Summary:	RunningJobs/IdleJobs are slowly updated
Product:	Red Hat Enterprise MRG	Reporter:	Luigi Toscano <ltoscano>
Component:	condor	Assignee:	Matthew Farrellee <matt>
Status:	CLOSED NOTABUG	QA Contact:	MRG Quality Engineering <mrgqe-bugs>
Severity:	medium	Docs Contact:
Priority:	medium
Version:	Development	CC:	matt
Target Milestone:	2.0
Target Release:	---
Hardware:	All
OS:	Linux
Whiteboard:
Fixed In Version:		Doc Type:	Bug Fix
Doc Text:		Story Points:	---
Clone Of:		Environment:
Last Closed:	2011-01-31 21:58:10 UTC	Type:	---
Regression:	---	Mount Type:	---
Documentation:	---	CRM:
Verified Versions:		Category:	---
oVirt Team:	---	RHEL 7.3 requirements from Atomic Host:
Cloudforms Team:	---	Target Upstream Version:
Embargoed:
Bug Depends On:
Bug Blocks:	673179

Description Luigi Toscano 2010-09-15 18:38:46 UTC

Description of problem:
RunningJobs/IdleJobs advertised by condor_collector are updated more slowly than other properties (CurrentJobsRunningAll, HostsTotal, HostsClaimed, ...).
It would be nice to have their update rate to be aligned with the one of the other properties (COLLECTOR_UPDATE_INTERVAL).

Version-Release number of selected component (if applicable):
condor-7.4.4-0.9, all supported architectures.

How reproducible:
always

Comment 1 Matthew Farrellee 2010-09-16 02:53:15 UTC

The Jobs attributes are aggregated from Schedd updates and the Host attributes from Startds.
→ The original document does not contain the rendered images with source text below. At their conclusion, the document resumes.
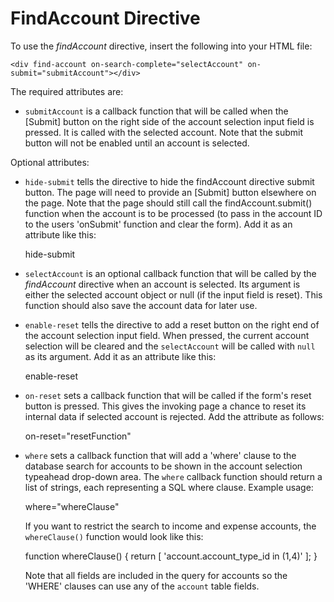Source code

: FindAccount Directive
=====================

To use the *findAccount* directive, insert the following into your HTML file:

    <div find-account on-search-complete="selectAccount" on-submit="submitAccount"></div>

The required attributes are:

  * `submitAccount` is a callback function that will be called when
    the [Submit] button on the right side of the account selection
    input field is pressed.  It is called with the selected
    account.  Note that the submit button will not be enabled until
    an account is selected.

Optional attributes:
  
  * `hide-submit` tells the directive to hide the findAccount
    directive submit button.  The page will need to provide an
    [Submit] button elsewhere on the page.  Note that the page
    should still call the findAccount.submit() function when the
    account is to be processed (to pass in the account ID to the
    users 'onSubmit' function and clear the form).  Add it as an
    attribute like this:

       hide-submit

  * `selectAccount` is an optional callback function that will be
    called by the *findAccount* directive when an account is
    selected.  Its argument is either the selected account object
    or null (if the input field is reset).  This function should
    also save the account data for later use.
  
  * `enable-reset` tells the directive to add a reset button on
    the right end of the account selection input field.  When
    pressed, the current account selection will be cleared and the
    `selectAccount` will be called with `null` as its argument.
    Add it as an attribute like this:

       enable-reset

  * `on-reset` sets a callback function that will be called if the
    form's reset button is pressed.  This gives the invoking page a
    chance to reset its internal data if selected account is
    rejected.  Add the attribute as follows:

       on-reset="resetFunction"

  * `where` sets a callback function that will add a 'where' clause to the
    database search for accounts to be shown in the account selection
    typeahead drop-down area.  The `where` callback function should return a
    list of strings, each representing a SQL where clause.  Example usage:

       where="whereClause"

    If you want to restrict the search to income and expense accounts, the
    `whereClause()` function would look like this:

       function whereClause() {
          return [ 'account.account_type_id in (1,4)' ];
       }

    Note that all fields are included in the query for accounts so the 'WHERE'
    clauses can use any of the `account` table fields.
The information arrives at the Collector at different rates. It isn't desirable to create a sync point for the statistics.

What problem is this causing?

Comment 2 Luigi Toscano 2010-09-16 16:58:17 UTC

The provided information are not coherent. I don't think that a sync point should be created, but at least the update rate should be closer for all the sources. Moreover, the current update rate is a bit strange.

Configure condor with:
CONDOR_DEVELOPERS_COLLECTOR = localhost
COLLECTOR_UPDATE_INTERVAL = 10

and submit this simple job:
----
universe = vanilla
executable = /bin/sleep
arguments = 10
Queue 10
-----

IdleJobs is (almost) immediataly updated to 10, so HostClaimed/HostUnclaimed and CurrentJobsRunningAll. Subsequent updates are quite strange: IdleJobs and RunningJobs do not change (with the example above, they are _never_ updated even if there is only one slot); but if the jobs are held/removed, IdleJobs changes to 0 when Host* and CurrentJobsRunningAll are updated.
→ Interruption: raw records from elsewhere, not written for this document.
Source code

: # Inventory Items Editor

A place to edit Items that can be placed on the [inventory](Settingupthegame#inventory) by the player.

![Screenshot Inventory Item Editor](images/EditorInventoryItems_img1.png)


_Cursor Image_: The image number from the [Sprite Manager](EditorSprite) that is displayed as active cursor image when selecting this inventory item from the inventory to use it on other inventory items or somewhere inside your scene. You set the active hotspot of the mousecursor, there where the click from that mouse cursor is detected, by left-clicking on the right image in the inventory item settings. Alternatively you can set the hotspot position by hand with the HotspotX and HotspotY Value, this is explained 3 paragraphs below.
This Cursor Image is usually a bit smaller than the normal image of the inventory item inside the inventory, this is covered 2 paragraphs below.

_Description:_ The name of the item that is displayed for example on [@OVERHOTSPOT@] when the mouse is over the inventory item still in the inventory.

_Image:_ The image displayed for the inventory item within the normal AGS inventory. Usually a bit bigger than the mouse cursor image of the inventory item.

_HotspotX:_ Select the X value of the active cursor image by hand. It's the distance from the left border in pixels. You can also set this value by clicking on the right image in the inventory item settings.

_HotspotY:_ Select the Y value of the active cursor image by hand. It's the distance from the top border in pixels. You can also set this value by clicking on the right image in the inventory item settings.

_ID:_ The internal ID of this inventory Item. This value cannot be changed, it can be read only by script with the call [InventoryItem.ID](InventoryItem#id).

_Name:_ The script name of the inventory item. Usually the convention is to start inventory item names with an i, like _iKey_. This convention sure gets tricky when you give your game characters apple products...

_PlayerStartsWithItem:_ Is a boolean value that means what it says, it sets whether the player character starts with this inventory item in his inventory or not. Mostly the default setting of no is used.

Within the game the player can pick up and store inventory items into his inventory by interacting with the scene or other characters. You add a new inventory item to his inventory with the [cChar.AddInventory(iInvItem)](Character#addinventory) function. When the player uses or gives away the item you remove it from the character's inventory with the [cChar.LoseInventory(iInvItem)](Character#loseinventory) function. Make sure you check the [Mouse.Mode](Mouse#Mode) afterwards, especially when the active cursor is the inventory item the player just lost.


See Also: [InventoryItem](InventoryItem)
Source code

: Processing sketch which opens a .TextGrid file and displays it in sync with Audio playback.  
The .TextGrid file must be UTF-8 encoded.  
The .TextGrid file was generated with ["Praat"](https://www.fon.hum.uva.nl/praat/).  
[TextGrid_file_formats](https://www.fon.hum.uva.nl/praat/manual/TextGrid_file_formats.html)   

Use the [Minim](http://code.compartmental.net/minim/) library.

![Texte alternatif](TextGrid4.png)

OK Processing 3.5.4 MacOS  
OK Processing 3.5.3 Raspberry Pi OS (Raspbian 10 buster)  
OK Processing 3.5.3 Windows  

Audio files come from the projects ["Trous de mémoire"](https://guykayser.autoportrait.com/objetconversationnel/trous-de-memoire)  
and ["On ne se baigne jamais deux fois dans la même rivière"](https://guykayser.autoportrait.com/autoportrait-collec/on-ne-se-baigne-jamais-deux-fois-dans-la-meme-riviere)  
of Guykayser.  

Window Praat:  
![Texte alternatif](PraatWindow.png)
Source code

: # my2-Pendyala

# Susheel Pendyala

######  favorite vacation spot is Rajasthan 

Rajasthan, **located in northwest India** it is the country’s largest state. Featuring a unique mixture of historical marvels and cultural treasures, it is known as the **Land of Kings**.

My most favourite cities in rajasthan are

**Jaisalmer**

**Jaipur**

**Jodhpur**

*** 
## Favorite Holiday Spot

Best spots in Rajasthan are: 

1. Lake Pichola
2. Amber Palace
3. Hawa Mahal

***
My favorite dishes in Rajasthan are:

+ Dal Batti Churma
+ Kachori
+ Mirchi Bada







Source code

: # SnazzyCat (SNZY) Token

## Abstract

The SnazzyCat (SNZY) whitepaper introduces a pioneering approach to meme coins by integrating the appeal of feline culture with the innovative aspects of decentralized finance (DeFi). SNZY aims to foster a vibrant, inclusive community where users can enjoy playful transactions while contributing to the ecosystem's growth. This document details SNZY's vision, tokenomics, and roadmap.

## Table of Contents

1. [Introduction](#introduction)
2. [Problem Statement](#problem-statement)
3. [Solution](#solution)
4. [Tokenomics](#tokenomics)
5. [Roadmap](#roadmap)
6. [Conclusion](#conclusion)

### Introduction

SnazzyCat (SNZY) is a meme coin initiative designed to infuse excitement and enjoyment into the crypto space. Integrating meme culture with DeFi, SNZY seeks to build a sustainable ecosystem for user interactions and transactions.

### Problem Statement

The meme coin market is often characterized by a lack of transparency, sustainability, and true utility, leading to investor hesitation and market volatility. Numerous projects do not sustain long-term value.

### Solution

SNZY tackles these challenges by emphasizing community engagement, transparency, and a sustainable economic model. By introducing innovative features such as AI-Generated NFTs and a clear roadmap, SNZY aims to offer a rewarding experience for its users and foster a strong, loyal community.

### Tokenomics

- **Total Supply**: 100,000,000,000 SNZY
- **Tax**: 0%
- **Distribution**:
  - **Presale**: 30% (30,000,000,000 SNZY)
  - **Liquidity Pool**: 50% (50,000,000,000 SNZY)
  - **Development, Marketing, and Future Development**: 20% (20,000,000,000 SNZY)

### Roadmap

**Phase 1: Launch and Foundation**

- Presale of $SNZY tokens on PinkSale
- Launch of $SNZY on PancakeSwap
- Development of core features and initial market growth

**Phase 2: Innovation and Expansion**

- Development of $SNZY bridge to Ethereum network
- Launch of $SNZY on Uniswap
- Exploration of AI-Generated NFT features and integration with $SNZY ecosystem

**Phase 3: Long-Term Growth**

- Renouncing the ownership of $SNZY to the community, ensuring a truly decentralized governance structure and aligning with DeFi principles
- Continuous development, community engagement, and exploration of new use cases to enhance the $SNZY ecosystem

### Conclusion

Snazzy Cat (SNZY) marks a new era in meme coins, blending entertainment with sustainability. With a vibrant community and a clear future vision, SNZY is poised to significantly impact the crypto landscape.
Comment 3 Matthew Farrellee 2011-01-31 21:58:10 UTC

The COLLECTOR_UPDATE_INTERVAL defines when the Collector calculates the aggregates. So a delayed publish from a Schedd (SCHEDD_UPDATE_INTERVAL) could easily result in the inconsistency seen.

I'm inclined to close this as NOTABUG, though it may be confusing behavior. I welcome an RFE that may cover a means to rationalize the data published by the Collector. Possibly something similar to bug 673179.